- ACTIVITY
At the line containing "Windsor Town </td>", begin repeating lines exactly, and stop only after the final line of the records below.

- THE INPUT

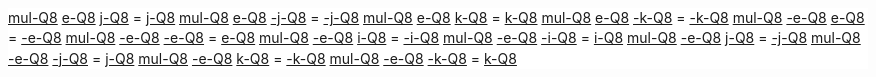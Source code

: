 <a id="1840" href="finite-group-theory.abstract-quaternion-group.html#1718" class="Function">mul-Q8</a> <a id="1847" href="finite-group-theory.abstract-quaternion-group.html#1615" class="InductiveConstructor">e-Q8</a> <a id="1852" href="finite-group-theory.abstract-quaternion-group.html#1667" class="InductiveConstructor">j-Q8</a> <a id="1857" class="Symbol">=</a> <a id="1859" href="finite-group-theory.abstract-quaternion-group.html#1667" class="InductiveConstructor">j-Q8</a>
<a id="1864" href="finite-group-theory.abstract-quaternion-group.html#1718" class="Function">mul-Q8</a> <a id="1871" href="finite-group-theory.abstract-quaternion-group.html#1615" class="InductiveConstructor">e-Q8</a> <a id="1876" href="finite-group-theory.abstract-quaternion-group.html#1680" class="InductiveConstructor">-j-Q8</a> <a id="1882" class="Symbol">=</a> <a id="1884" href="finite-group-theory.abstract-quaternion-group.html#1680" class="InductiveConstructor">-j-Q8</a>
<a id="1890" href="finite-group-theory.abstract-quaternion-group.html#1718" class="Function">mul-Q8</a> <a id="1897" href="finite-group-theory.abstract-quaternion-group.html#1615" class="InductiveConstructor">e-Q8</a> <a id="1902" href="finite-group-theory.abstract-quaternion-group.html#1693" class="InductiveConstructor">k-Q8</a> <a id="1907" class="Symbol">=</a> <a id="1909" href="finite-group-theory.abstract-quaternion-group.html#1693" class="InductiveConstructor">k-Q8</a>
<a id="1914" href="finite-group-theory.abstract-quaternion-group.html#1718" class="Function">mul-Q8</a> <a id="1921" href="finite-group-theory.abstract-quaternion-group.html#1615" class="InductiveConstructor">e-Q8</a> <a id="1926" href="finite-group-theory.abstract-quaternion-group.html#1706" class="InductiveConstructor">-k-Q8</a> <a id="1932" class="Symbol">=</a> <a id="1934" href="finite-group-theory.abstract-quaternion-group.html#1706" class="InductiveConstructor">-k-Q8</a>
<a id="1940" href="finite-group-theory.abstract-quaternion-group.html#1718" class="Function">mul-Q8</a> <a id="1947" href="finite-group-theory.abstract-quaternion-group.html#1628" class="InductiveConstructor">-e-Q8</a> <a id="1953" href="finite-group-theory.abstract-quaternion-group.html#1615" class="InductiveConstructor">e-Q8</a> <a id="1958" class="Symbol">=</a> <a id="1960" href="finite-group-theory.abstract-quaternion-group.html#1628" class="InductiveConstructor">-e-Q8</a>
<a id="1966" href="finite-group-theory.abstract-quaternion-group.html#1718" class="Function">mul-Q8</a> <a id="1973" href="finite-group-theory.abstract-quaternion-group.html#1628" class="InductiveConstructor">-e-Q8</a> <a id="1979" href="finite-group-theory.abstract-quaternion-group.html#1628" class="InductiveConstructor">-e-Q8</a> <a id="1985" class="Symbol">=</a> <a id="1987" href="finite-group-theory.abstract-quaternion-group.html#1615" class="InductiveConstructor">e-Q8</a>
<a id="1992" href="finite-group-theory.abstract-quaternion-group.html#1718" class="Function">mul-Q8</a> <a id="1999" href="finite-group-theory.abstract-quaternion-group.html#1628" class="InductiveConstructor">-e-Q8</a> <a id="2005" href="finite-group-theory.abstract-quaternion-group.html#1641" class="InductiveConstructor">i-Q8</a> <a id="2010" class="Symbol">=</a> <a id="2012" href="finite-group-theory.abstract-quaternion-group.html#1654" class="InductiveConstructor">-i-Q8</a>
<a id="2018" href="finite-group-theory.abstract-quaternion-group.html#1718" class="Function">mul-Q8</a> <a id="2025" href="finite-group-theory.abstract-quaternion-group.html#1628" class="InductiveConstructor">-e-Q8</a> <a id="2031" href="finite-group-theory.abstract-quaternion-group.html#1654" class="InductiveConstructor">-i-Q8</a> <a id="2037" class="Symbol">=</a> <a id="2039" href="finite-group-theory.abstract-quaternion-group.html#1641" class="InductiveConstructor">i-Q8</a>
<a id="2044" href="finite-group-theory.abstract-quaternion-group.html#1718" class="Function">mul-Q8</a> <a id="2051" href="finite-group-theory.abstract-quaternion-group.html#1628" class="InductiveConstructor">-e-Q8</a> <a id="2057" href="finite-group-theory.abstract-quaternion-group.html#1667" class="InductiveConstructor">j-Q8</a> <a id="2062" class="Symbol">=</a> <a id="2064" href="finite-group-theory.abstract-quaternion-group.html#1680" class="InductiveConstructor">-j-Q8</a>
<a id="2070" href="finite-group-theory.abstract-quaternion-group.html#1718" class="Function">mul-Q8</a> <a id="2077" href="finite-group-theory.abstract-quaternion-group.html#1628" class="InductiveConstructor">-e-Q8</a> <a id="2083" href="finite-group-theory.abstract-quaternion-group.html#1680" class="InductiveConstructor">-j-Q8</a> <a id="2089" class="Symbol">=</a> <a id="2091" href="finite-group-theory.abstract-quaternion-group.html#1667" class="InductiveConstructor">j-Q8</a>
<a id="2096" href="finite-group-theory.abstract-quaternion-group.html#1718" class="Function">mul-Q8</a> <a id="2103" href="finite-group-theory.abstract-quaternion-group.html#1628" class="InductiveConstructor">-e-Q8</a> <a id="2109" href="finite-group-theory.abstract-quaternion-group.html#1693" class="InductiveConstructor">k-Q8</a> <a id="2114" class="Symbol">=</a> <a id="2116" href="finite-group-theory.abstract-quaternion-group.html#1706" class="InductiveConstructor">-k-Q8</a>
<a id="2122" href="finite-group-theory.abstract-quaternion-group.html#1718" class="Function">mul-Q8</a> <a id="2129" href="finite-group-theory.abstract-quaternion-group.html#1628" class="InductiveConstructor">-e-Q8</a> <a id="2135" href="finite-group-theory.abstract-quaternion-group.html#1706" class="InductiveConstructor">-k-Q8</a> <a id="2141" class="Symbol">=</a> <a id="2143" href="finite-group-theory.abstract-quaternion-group.html#1693" class="InductiveConstructor">k-Q8</a>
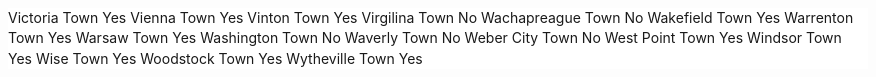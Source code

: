   </tr>
  <tr>
   <td style="text-align:left;"> Victoria Town </td>
   <td style="text-align:left;"> Yes </td>
  </tr>
  <tr>
   <td style="text-align:left;"> Vienna Town </td>
   <td style="text-align:left;"> Yes </td>
  </tr>
  <tr>
   <td style="text-align:left;"> Vinton Town </td>
   <td style="text-align:left;"> Yes </td>
  </tr>
  <tr>
   <td style="text-align:left;"> Virgilina Town </td>
   <td style="text-align:left;"> No </td>
  </tr>
  <tr>
   <td style="text-align:left;"> Wachapreague Town </td>
   <td style="text-align:left;"> No </td>
  </tr>
  <tr>
   <td style="text-align:left;"> Wakefield Town </td>
   <td style="text-align:left;"> Yes </td>
  </tr>
  <tr>
   <td style="text-align:left;"> Warrenton Town </td>
   <td style="text-align:left;"> Yes </td>
  </tr>
  <tr>
   <td style="text-align:left;"> Warsaw Town </td>
   <td style="text-align:left;"> Yes </td>
  </tr>
  <tr>
   <td style="text-align:left;"> Washington Town </td>
   <td style="text-align:left;"> No </td>
  </tr>
  <tr>
   <td style="text-align:left;"> Waverly Town </td>
   <td style="text-align:left;"> No </td>
  </tr>
  <tr>
   <td style="text-align:left;"> Weber City Town </td>
   <td style="text-align:left;"> No </td>
  </tr>
  <tr>
   <td style="text-align:left;"> West Point Town </td>
   <td style="text-align:left;"> Yes </td>
  </tr>
  <tr>
   <td style="text-align:left;"> Windsor Town </td>
   <td style="text-align:left;"> Yes </td>
  </tr>
  <tr>
   <td style="text-align:left;"> Wise Town </td>
   <td style="text-align:left;"> Yes </td>
  </tr>
  <tr>
   <td style="text-align:left;"> Woodstock Town </td>
   <td style="text-align:left;"> Yes </td>
  </tr>
  <tr>
   <td style="text-align:left;"> Wytheville Town </td>
   <td style="text-align:left;"> Yes </td>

- COMPLETED EXERCISE
   <td style="text-align:left;"> Windsor Town </td>
   <td style="text-align:left;"> Yes </td>
  </tr>
  <tr>
   <td style="text-align:left;"> Wise Town </td>
   <td style="text-align:left;"> Yes </td>
  </tr>
  <tr>
   <td style="text-align:left;"> Woodstock Town </td>
   <td style="text-align:left;"> Yes </td>
  </tr>
  <tr>
   <td style="text-align:left;"> Wytheville Town </td>
   <td style="text-align:left;"> Yes </td>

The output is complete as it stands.